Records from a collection
========================================================================

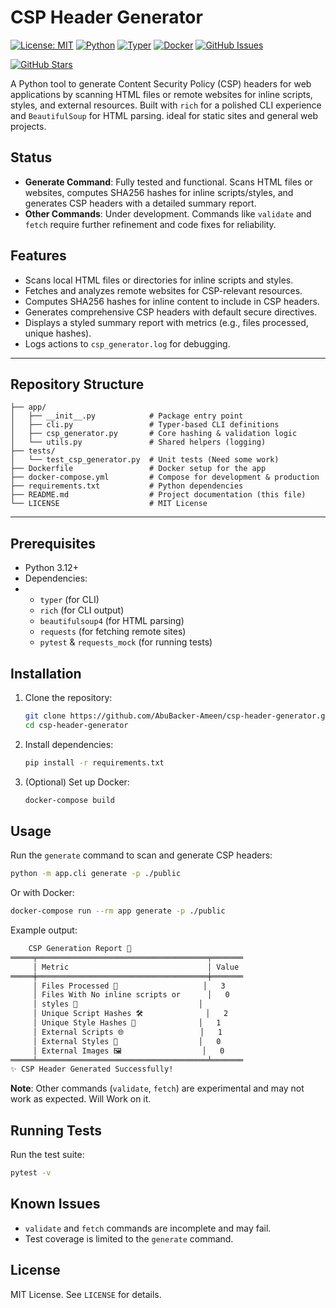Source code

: # CSP Header Generator

[![License: MIT](https://img.shields.io/badge/License-MIT-yellow)](https://github.com/AbuBacker-Ameen/csp-header-generator/blob/main/LICENSE)
[![Python](https://img.shields.io/badge/Python-3.12-blue)](https://www.python.org/downloads/release/python-3120/)
[![Typer](https://img.shields.io/badge/Made%20with-Typer-04AA6D?logo=python)](https://typer.tiangolo.com/)
[![Docker](https://img.shields.io/badge/Docker-2496ED?logo=docker&logoColor=fff)](https://github.com/AbuBacker-Ameen/csp-header-generator/blob/main/Dockerfile)
[![GitHub Issues](https://img.shields.io/github/issues/AbuBacker-Ameen/csp-header-generator)](https://github.com/AbuBacker-Ameen/csp-header-generator/issues)

[![GitHub Stars](https://img.shields.io/github/stars/AbuBacker-Ameen/csp-header-generator?style=for-the-badge)](https://github.com/AbuBacker-Ameen/csp-header-generator/stargazers)

A Python tool to generate Content Security Policy (CSP) headers for web
applications by scanning HTML files or remote websites for inline scripts,
styles, and external resources. Built with `rich` for a polished CLI experience
and `BeautifulSoup` for HTML parsing. ideal for static sites and general web
projects.

## Status

- **Generate Command**: Fully tested and functional. Scans HTML files or
  websites, computes SHA256 hashes for inline scripts/styles, and generates CSP
  headers with a detailed summary report.
- **Other Commands**: Under development. Commands like `validate` and `fetch`
  require further refinement and code fixes for reliability.

## Features

- Scans local HTML files or directories for inline scripts and styles.
- Fetches and analyzes remote websites for CSP-relevant resources.
- Computes SHA256 hashes for inline content to include in CSP headers.
- Generates comprehensive CSP headers with default secure directives.
- Displays a styled summary report with metrics (e.g., files processed, unique
  hashes).
- Logs actions to `csp_generator.log` for debugging.

---

## Repository Structure

```plaintext
├── app/
│   ├── __init__.py            # Package entry point
│   ├── cli.py                 # Typer-based CLI definitions
│   ├── csp_generator.py       # Core hashing & validation logic
│   └── utils.py               # Shared helpers (logging)
├── tests/
│   └── test_csp_generator.py  # Unit tests (Need some work)
├── Dockerfile                 # Docker setup for the app
├── docker-compose.yml         # Compose for development & production
├── requirements.txt           # Python dependencies
├── README.md                  # Project documentation (this file)
└── LICENSE                    # MIT License
```

---

## Prerequisites

- Python 3.12+
- Dependencies:
- - `typer` (for CLI)
  - `rich` (for CLI output)
  - `beautifulsoup4` (for HTML parsing)
  - `requests` (for fetching remote sites)
  - `pytest` & `requests_mock` (for running tests)

## Installation

1. Clone the repository:

   ```bash
   git clone https://github.com/AbuBacker-Ameen/csp-header-generator.git
   cd csp-header-generator
   ```

2. Install dependencies:

   ```bash
   pip install -r requirements.txt
   ```

3. (Optional) Set up Docker:

   ```bash
   docker-compose build
   ```

## Usage

Run the `generate` command to scan and generate CSP headers:

```bash
python -m app.cli generate -p ./public
```

Or with Docker:

```bash
docker-compose run --rm app generate -p ./public
```

Example output:

```txt
    CSP Generation Report 🎯
═════╤══════════════════════════════════════╤═══════
     │ Metric                               │ Value
═════╪══════════════════════════════════════╪═══════
     │ Files Processed 📄                   │   3
     │ Files With No inline scripts or      │   0
     │ styles 📜                           │
     │ Unique Script Hashes 🛠              │   2
     │ Unique Style Hashes 🎨              │   1
     │ External Scripts 🌐                 │   1
     │ External Styles 🎨                  │   0
     │ External Images 🖼                  │   0
═════╧══════════════════════════════════════╧═══════
✨ CSP Header Generated Successfully!
```

**Note**: Other commands (`validate`, `fetch`) are experimental and may not work
as expected. Will Work on it.

## Running Tests

Run the test suite:

```bash
pytest -v
```

## Known Issues

- `validate` and `fetch` commands are incomplete and may fail.
- Test coverage is limited to the `generate` command.

## License

MIT License. See `LICENSE` for details.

========================================================================

Directions for this task: Nothing in the entries above should change when they are printed again, except that the pictures are dropped.

Response to this task:
Source code

: # CSP Header Generator

[![License: MIT](https://img.shields.io/badge/License-MIT-yellow)](https://github.com/AbuBacker-Ameen/csp-header-generator/blob/main/LICENSE)
[![Python](https://img.shields.io/badge/Python-3.12-blue)](https://www.python.org/downloads/release/python-3120/)
[![Typer](https://img.shields.io/badge/Made%20with-Typer-04AA6D?logo=python)](https://typer.tiangolo.com/)
[![Docker](https://img.shields.io/badge/Docker-2496ED?logo=docker&logoColor=fff)](https://github.com/AbuBacker-Ameen/csp-header-generator/blob/main/Dockerfile)
[![GitHub Issues](https://img.shields.io/github/issues/AbuBacker-Ameen/csp-header-generator)](https://github.com/AbuBacker-Ameen/csp-header-generator/issues)

[![GitHub Stars](https://img.shields.io/github/stars/AbuBacker-Ameen/csp-header-generator?style=for-the-badge)](https://github.com/AbuBacker-Ameen/csp-header-generator/stargazers)

A Python tool to generate Content Security Policy (CSP) headers for web
applications by scanning HTML files or remote websites for inline scripts,
styles, and external resources. Built with `rich` for a polished CLI experience
and `BeautifulSoup` for HTML parsing. ideal for static sites and general web
projects.

## Status

- **Generate Command**: Fully tested and functional. Scans HTML files or
  websites, computes SHA256 hashes for inline scripts/styles, and generates CSP
  headers with a detailed summary report.
- **Other Commands**: Under development. Commands like `validate` and `fetch`
  require further refinement and code fixes for reliability.

## Features

- Scans local HTML files or directories for inline scripts and styles.
- Fetches and analyzes remote websites for CSP-relevant resources.
- Computes SHA256 hashes for inline content to include in CSP headers.
- Generates comprehensive CSP headers with default secure directives.
- Displays a styled summary report with metrics (e.g., files processed, unique
  hashes).
- Logs actions to `csp_generator.log` for debugging.

---

## Repository Structure

```plaintext
├── app/
│   ├── __init__.py            # Package entry point
│   ├── cli.py                 # Typer-based CLI definitions
│   ├── csp_generator.py       # Core hashing & validation logic
│   └── utils.py               # Shared helpers (logging)
├── tests/
│   └── test_csp_generator.py  # Unit tests (Need some work)
├── Dockerfile                 # Docker setup for the app
├── docker-compose.yml         # Compose for development & production
├── requirements.txt           # Python dependencies
├── README.md                  # Project documentation (this file)
└── LICENSE                    # MIT License
```

---

## Prerequisites

- Python 3.12+
- Dependencies:
- - `typer` (for CLI)
  - `rich` (for CLI output)
  - `beautifulsoup4` (for HTML parsing)
  - `requests` (for fetching remote sites)
  - `pytest` & `requests_mock` (for running tests)

## Installation

1. Clone the repository:

   ```bash
   git clone https://github.com/AbuBacker-Ameen/csp-header-generator.git
   cd csp-header-generator
   ```

2. Install dependencies:

   ```bash
   pip install -r requirements.txt
   ```

3. (Optional) Set up Docker:

   ```bash
   docker-compose build
   ```

## Usage

Run the `generate` command to scan and generate CSP headers:

```bash
python -m app.cli generate -p ./public
```

Or with Docker:

```bash
docker-compose run --rm app generate -p ./public
```

Example output:

```txt
    CSP Generation Report 🎯
═════╤══════════════════════════════════════╤═══════
     │ Metric                               │ Value
═════╪══════════════════════════════════════╪═══════
     │ Files Processed 📄                   │   3
     │ Files With No inline scripts or      │   0
     │ styles 📜                           │
     │ Unique Script Hashes 🛠              │   2
     │ Unique Style Hashes 🎨              │   1
     │ External Scripts 🌐                 │   1
     │ External Styles 🎨                  │   0
     │ External Images 🖼                  │   0
═════╧══════════════════════════════════════╧═══════
✨ CSP Header Generated Successfully!
```

**Note**: Other commands (`validate`, `fetch`) are experimental and may not work
as expected. Will Work on it.

## Running Tests

Run the test suite:

```bash
pytest -v
```

## Known Issues

- `validate` and `fetch` commands are incomplete and may fail.
- Test coverage is limited to the `generate` command.

## License

MIT License. See `LICENSE` for details.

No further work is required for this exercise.